I call out the sixth graders who have won (it is a lottery and your “ticket” is your notebook) off the stage, and fire a Flying Monkey across the cafetorium to them. It’s great fun, with lots of cheers and celebration, and many incoming students ask me about the Flying Monkey early in the school year.

I guess that’s what we call a “school tradition.”

Peace (flying, soaring, screaming like a monkey),
Kevin

Go Forth and Write Your World

Kevin Hodgson Chalk Talk

I wrote a column for the local newspaper that ran this week. Its theme format is an “Open Letter to My Young Writers” as the school year comes to a close today. In the piece, tried to look back on the year and encourage them beyond my classroom, and our school (they transition to the regional middle school next year).

Here is an audio excerpt from the last section of the column …

I read the piece out loud to all of my classes yesterday. They appreciated it, I think. I know I appreciated them.

Peace (more than words),
Kevin

Slice of Life: When the Picture Books Arrive

Picture Books Arrive

Many of you know me as someone who enjoys dabbling in technology and digital writing projects, but I am a sucker for the emotional pull of a solid, physical book. Make it a book that a student has written and created, and you have me hooked.

The Books Arrive

So, the delivery of four huge boxes of student-created picture books that arrived at my classroom the other day almost had me thinking of making one of those “unbox it” videos that seem so strangely popular on YouTube. I didn’t make the video so you will just have to accept that I was pretty darned excited when I opened up the boxes and dug out the books.

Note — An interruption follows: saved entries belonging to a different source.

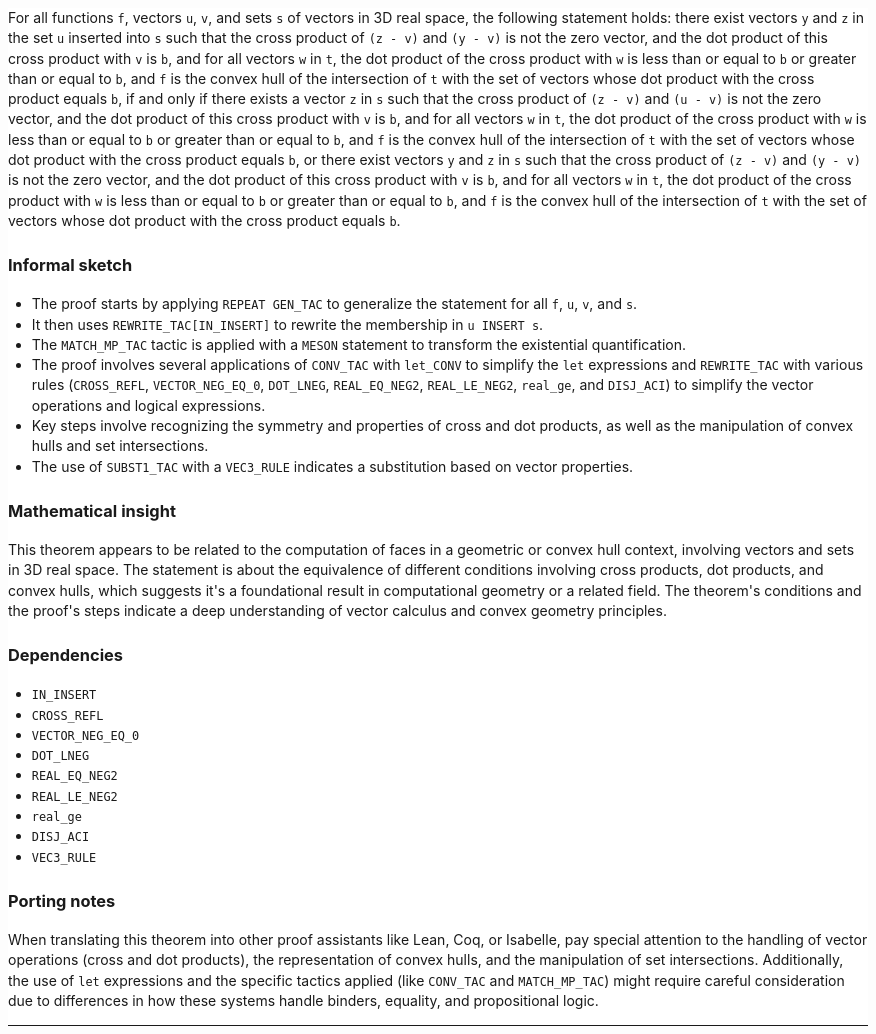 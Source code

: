 For all functions `f`, vectors `u`, `v`, and sets `s` of vectors in 3D real space, the following statement holds: there exist vectors `y` and `z` in the set `u` inserted into `s` such that the cross product of `(z - v)` and `(y - v)` is not the zero vector, and the dot product of this cross product with `v` is `b`, and for all vectors `w` in `t`, the dot product of the cross product with `w` is less than or equal to `b` or greater than or equal to `b`, and `f` is the convex hull of the intersection of `t` with the set of vectors whose dot product with the cross product equals `b`, if and only if there exists a vector `z` in `s` such that the cross product of `(z - v)` and `(u - v)` is not the zero vector, and the dot product of this cross product with `v` is `b`, and for all vectors `w` in `t`, the dot product of the cross product with `w` is less than or equal to `b` or greater than or equal to `b`, and `f` is the convex hull of the intersection of `t` with the set of vectors whose dot product with the cross product equals `b`, or there exist vectors `y` and `z` in `s` such that the cross product of `(z - v)` and `(y - v)` is not the zero vector, and the dot product of this cross product with `v` is `b`, and for all vectors `w` in `t`, the dot product of the cross product with `w` is less than or equal to `b` or greater than or equal to `b`, and `f` is the convex hull of the intersection of `t` with the set of vectors whose dot product with the cross product equals `b`.

### Informal sketch
* The proof starts by applying `REPEAT GEN_TAC` to generalize the statement for all `f`, `u`, `v`, and `s`.
* It then uses `REWRITE_TAC[IN_INSERT]` to rewrite the membership in `u INSERT s`.
* The `MATCH_MP_TAC` tactic is applied with a `MESON` statement to transform the existential quantification.
* The proof involves several applications of `CONV_TAC` with `let_CONV` to simplify the `let` expressions and `REWRITE_TAC` with various rules (`CROSS_REFL`, `VECTOR_NEG_EQ_0`, `DOT_LNEG`, `REAL_EQ_NEG2`, `REAL_LE_NEG2`, `real_ge`, and `DISJ_ACI`) to simplify the vector operations and logical expressions.
* Key steps involve recognizing the symmetry and properties of cross and dot products, as well as the manipulation of convex hulls and set intersections.
* The use of `SUBST1_TAC` with a `VEC3_RULE` indicates a substitution based on vector properties.

### Mathematical insight
This theorem appears to be related to the computation of faces in a geometric or convex hull context, involving vectors and sets in 3D real space. The statement is about the equivalence of different conditions involving cross products, dot products, and convex hulls, which suggests it's a foundational result in computational geometry or a related field. The theorem's conditions and the proof's steps indicate a deep understanding of vector calculus and convex geometry principles.

### Dependencies
* `IN_INSERT`
* `CROSS_REFL`
* `VECTOR_NEG_EQ_0`
* `DOT_LNEG`
* `REAL_EQ_NEG2`
* `REAL_LE_NEG2`
* `real_ge`
* `DISJ_ACI`
* `VEC3_RULE`

### Porting notes
When translating this theorem into other proof assistants like Lean, Coq, or Isabelle, pay special attention to the handling of vector operations (cross and dot products), the representation of convex hulls, and the manipulation of set intersections. Additionally, the use of `let` expressions and the specific tactics applied (like `CONV_TAC` and `MATCH_MP_TAC`) might require careful consideration due to differences in how these systems handle binders, equality, and propositional logic.

---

Not as excited as my sixth grade students, though, who were buzzing throughout the day after my librarian collaborator and I handed out the books with the words, “Congratulations! You are now a published writer. This is your book.”

The published books — picture books designed around the theme of remembering their years at our elementary school as they head off to middle school — were the culmination of a beta-testing project with software by Fablevision that allows students to write and illustrate picture books in a digital space, and then send the books directly to Lulu publishing.

It all reminded me of this short video from Lane Smith:

I’m happy that the physical book still holds allure for my students, living as they are in an age of digital screens, and I am glad it was a gift we could give them as they end their time in elementary school. It’s been a perfect way to end the sixth grade (still a few days to go!)